Language can be, however, an incredible tool of empowerment – something all too visible both in our school and in the Women’s Centre for refugees. One day last week, I was sitting at the end of the lesson with a wonderful Afgan woman in the centre, who did not yet know the English alphabet. With absolute beginners, I try to isolate some time at the end of the lesson to give them some one-to-one help, and on this occasion I was teaching her to write her name with English letters. I wrote it on a whiteboard for her to copy, then asked her to trace it out several times before she copied it into her workbook. The way her face lit up at being taught such a simple skill is indescribable – and yet again, makes me realise how much we really take for granted; I’d never even thought about how being able to write one’s name is genuinely empowering! At the end of the class, she leapt up and threw her arms around me, beaming. Her excitement was contagious, and yet again made me realise the magnitude of the impact these projects are having.

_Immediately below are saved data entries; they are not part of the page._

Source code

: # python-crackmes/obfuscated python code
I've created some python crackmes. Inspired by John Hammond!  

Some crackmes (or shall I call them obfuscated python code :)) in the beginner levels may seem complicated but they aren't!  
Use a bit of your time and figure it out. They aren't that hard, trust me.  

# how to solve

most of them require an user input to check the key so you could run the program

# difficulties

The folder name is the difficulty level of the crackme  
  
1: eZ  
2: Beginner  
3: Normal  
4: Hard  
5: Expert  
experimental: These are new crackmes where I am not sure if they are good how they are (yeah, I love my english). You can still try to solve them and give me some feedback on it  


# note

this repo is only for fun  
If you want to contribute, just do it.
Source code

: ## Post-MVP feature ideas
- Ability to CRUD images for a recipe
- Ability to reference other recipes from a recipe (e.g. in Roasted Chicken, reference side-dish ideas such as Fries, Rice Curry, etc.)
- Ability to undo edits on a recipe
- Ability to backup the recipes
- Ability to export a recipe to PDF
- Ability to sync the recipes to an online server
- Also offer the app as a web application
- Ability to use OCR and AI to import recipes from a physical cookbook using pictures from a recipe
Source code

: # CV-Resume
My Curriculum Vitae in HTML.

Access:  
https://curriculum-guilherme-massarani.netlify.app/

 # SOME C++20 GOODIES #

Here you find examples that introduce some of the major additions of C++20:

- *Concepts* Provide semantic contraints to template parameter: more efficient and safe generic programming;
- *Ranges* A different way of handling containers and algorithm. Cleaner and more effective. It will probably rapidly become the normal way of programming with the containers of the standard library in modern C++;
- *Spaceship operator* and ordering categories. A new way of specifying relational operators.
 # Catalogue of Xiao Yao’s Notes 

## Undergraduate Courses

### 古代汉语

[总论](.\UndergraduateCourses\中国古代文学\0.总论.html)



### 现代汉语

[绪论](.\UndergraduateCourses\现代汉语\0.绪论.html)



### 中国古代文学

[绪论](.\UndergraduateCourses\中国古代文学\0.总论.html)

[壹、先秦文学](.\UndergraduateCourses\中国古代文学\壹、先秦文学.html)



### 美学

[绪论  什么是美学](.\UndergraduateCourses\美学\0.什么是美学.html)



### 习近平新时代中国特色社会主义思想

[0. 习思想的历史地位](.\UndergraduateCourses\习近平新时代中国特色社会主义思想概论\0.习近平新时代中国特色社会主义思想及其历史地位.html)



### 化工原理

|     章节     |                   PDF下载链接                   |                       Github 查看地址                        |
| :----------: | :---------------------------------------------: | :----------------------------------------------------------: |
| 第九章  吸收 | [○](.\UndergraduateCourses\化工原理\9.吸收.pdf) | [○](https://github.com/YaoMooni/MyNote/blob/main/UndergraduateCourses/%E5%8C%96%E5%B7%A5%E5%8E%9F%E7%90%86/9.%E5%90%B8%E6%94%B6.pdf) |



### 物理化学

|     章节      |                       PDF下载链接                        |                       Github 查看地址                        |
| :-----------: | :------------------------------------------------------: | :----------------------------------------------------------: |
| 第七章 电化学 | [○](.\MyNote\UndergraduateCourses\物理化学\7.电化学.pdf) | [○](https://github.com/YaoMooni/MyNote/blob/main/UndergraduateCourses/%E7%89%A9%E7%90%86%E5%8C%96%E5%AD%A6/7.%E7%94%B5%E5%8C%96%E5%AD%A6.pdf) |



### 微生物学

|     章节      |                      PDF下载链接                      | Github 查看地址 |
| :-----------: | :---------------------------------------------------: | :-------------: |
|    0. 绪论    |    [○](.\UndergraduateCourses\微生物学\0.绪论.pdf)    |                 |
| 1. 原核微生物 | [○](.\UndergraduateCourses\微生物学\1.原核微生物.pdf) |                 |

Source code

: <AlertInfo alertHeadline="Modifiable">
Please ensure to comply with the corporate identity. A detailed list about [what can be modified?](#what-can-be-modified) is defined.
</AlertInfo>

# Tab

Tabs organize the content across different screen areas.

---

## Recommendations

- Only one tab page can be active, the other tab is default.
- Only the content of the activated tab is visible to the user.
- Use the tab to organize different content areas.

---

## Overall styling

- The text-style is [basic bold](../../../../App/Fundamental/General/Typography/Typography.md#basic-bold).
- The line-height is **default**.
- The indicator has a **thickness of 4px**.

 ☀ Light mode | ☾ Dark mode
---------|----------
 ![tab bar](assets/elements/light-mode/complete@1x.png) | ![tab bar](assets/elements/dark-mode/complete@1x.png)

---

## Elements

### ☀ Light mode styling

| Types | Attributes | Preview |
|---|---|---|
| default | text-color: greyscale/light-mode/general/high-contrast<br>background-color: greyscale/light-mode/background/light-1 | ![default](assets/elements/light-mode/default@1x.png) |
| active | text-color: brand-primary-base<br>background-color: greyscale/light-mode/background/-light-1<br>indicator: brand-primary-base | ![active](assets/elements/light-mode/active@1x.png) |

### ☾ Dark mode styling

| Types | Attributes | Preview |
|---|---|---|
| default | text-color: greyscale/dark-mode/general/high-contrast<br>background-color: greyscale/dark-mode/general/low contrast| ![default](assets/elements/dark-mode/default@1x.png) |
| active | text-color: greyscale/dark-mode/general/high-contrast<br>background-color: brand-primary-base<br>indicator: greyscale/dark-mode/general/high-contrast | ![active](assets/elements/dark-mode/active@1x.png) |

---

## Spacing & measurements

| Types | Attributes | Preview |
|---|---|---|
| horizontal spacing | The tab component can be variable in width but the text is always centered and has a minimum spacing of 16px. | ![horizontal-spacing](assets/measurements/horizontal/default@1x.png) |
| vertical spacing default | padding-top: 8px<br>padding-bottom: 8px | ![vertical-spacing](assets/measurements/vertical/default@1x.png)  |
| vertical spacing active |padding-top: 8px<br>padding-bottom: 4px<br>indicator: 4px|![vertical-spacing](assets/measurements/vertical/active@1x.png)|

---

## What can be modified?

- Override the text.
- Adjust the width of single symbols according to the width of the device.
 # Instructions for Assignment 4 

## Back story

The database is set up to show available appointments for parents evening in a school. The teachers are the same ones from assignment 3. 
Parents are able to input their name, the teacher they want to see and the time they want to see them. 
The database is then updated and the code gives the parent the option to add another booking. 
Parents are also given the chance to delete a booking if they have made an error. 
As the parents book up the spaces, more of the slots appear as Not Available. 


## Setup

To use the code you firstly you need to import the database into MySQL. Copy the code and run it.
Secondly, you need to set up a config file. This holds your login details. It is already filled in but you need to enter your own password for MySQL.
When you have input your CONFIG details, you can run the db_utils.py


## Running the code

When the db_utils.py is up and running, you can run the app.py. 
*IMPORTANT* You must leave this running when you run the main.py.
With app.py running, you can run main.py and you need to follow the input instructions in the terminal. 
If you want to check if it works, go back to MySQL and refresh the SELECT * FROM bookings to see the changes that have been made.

In a different but equally powerful way, language learning in a safe, supportive, unpressured environment transforms the confidence of students at the High School. Over the months they are here, their language skills improve dramatically, enabling them to engage with each other and with teachers on a deeper level, as well as giving them a real sense of achievement as they move up through the levels. Life in the camp is often hopeless and purposeless, but education – both social and linguistic – provides students with a purpose, however small, as well as a weekly structure, the impact of which is immeasurable.
It’s been a truly incredible, eye-opening experience that has, without a doubt, given me the motivation to pursue humanitarian work later in my career.